◆ Problem details: The word "stats" marks the lines to keep; find each one in the data and copy it.
#### Data extracts
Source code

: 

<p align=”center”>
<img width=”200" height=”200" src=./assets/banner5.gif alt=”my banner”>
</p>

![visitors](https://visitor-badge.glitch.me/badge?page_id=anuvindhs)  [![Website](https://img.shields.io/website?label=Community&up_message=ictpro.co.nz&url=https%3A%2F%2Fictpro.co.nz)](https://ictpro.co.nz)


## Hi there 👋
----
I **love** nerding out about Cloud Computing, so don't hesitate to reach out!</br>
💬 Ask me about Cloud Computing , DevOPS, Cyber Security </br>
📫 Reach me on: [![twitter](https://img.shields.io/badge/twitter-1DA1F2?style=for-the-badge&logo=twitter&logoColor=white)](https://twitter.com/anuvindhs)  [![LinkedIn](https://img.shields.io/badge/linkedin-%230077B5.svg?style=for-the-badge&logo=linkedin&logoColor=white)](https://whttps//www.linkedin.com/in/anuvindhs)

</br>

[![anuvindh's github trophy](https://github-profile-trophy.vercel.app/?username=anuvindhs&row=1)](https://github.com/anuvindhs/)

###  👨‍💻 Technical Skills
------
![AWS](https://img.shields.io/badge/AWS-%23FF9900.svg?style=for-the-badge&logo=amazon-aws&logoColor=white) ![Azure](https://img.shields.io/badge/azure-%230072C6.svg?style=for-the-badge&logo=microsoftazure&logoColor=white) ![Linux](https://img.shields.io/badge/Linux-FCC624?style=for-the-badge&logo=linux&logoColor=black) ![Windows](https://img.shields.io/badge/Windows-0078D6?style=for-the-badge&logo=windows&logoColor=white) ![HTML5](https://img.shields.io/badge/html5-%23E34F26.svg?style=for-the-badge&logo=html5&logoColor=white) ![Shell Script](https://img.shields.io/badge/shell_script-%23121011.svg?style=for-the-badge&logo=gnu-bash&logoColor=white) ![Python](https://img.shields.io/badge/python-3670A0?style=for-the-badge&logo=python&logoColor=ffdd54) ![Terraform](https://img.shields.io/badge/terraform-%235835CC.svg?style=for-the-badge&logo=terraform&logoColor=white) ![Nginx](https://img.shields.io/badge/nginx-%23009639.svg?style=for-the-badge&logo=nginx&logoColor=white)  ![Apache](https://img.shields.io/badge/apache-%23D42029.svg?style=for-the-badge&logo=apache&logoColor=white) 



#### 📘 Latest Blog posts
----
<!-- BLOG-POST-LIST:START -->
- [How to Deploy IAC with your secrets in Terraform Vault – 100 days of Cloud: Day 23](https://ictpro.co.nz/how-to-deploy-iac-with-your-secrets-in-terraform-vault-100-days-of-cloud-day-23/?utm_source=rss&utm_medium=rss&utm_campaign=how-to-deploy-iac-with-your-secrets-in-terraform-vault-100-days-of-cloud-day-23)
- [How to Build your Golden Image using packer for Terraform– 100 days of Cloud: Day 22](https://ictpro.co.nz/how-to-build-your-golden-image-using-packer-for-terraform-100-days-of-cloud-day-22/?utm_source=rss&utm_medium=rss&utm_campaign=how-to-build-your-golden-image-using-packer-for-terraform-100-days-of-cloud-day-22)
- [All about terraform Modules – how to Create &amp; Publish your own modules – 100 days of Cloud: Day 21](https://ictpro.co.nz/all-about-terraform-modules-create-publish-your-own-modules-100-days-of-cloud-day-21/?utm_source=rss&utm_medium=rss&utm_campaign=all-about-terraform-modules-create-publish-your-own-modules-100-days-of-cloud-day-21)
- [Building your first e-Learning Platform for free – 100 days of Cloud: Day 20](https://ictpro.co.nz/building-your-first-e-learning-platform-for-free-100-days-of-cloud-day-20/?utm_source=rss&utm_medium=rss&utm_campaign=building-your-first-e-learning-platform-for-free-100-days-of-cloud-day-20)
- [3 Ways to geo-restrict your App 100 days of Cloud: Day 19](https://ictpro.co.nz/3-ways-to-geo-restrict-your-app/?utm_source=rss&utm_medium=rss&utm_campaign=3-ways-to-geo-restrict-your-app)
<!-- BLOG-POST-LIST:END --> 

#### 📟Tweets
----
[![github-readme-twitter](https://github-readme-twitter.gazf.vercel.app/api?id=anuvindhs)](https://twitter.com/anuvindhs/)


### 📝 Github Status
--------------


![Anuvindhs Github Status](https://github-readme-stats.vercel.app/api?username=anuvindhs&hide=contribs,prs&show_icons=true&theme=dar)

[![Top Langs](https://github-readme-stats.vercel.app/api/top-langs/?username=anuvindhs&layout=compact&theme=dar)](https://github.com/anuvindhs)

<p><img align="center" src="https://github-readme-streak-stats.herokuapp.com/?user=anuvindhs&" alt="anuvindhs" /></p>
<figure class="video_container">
########
◆ Output of the task:
![Anuvindhs Github Status](https://github-readme-stats.vercel.app/api?username=anuvindhs&hide=contribs,prs&show_icons=true&theme=dar)
[![Top Langs](https://github-readme-stats.vercel.app/api/top-langs/?username=anuvindhs&layout=compact&theme=dar)](https://github.com/anuvindhs)
<p><img align="center" src="https://github-readme-streak-stats.herokuapp.com/?user=anuvindhs&" alt="anuvindhs" /></p>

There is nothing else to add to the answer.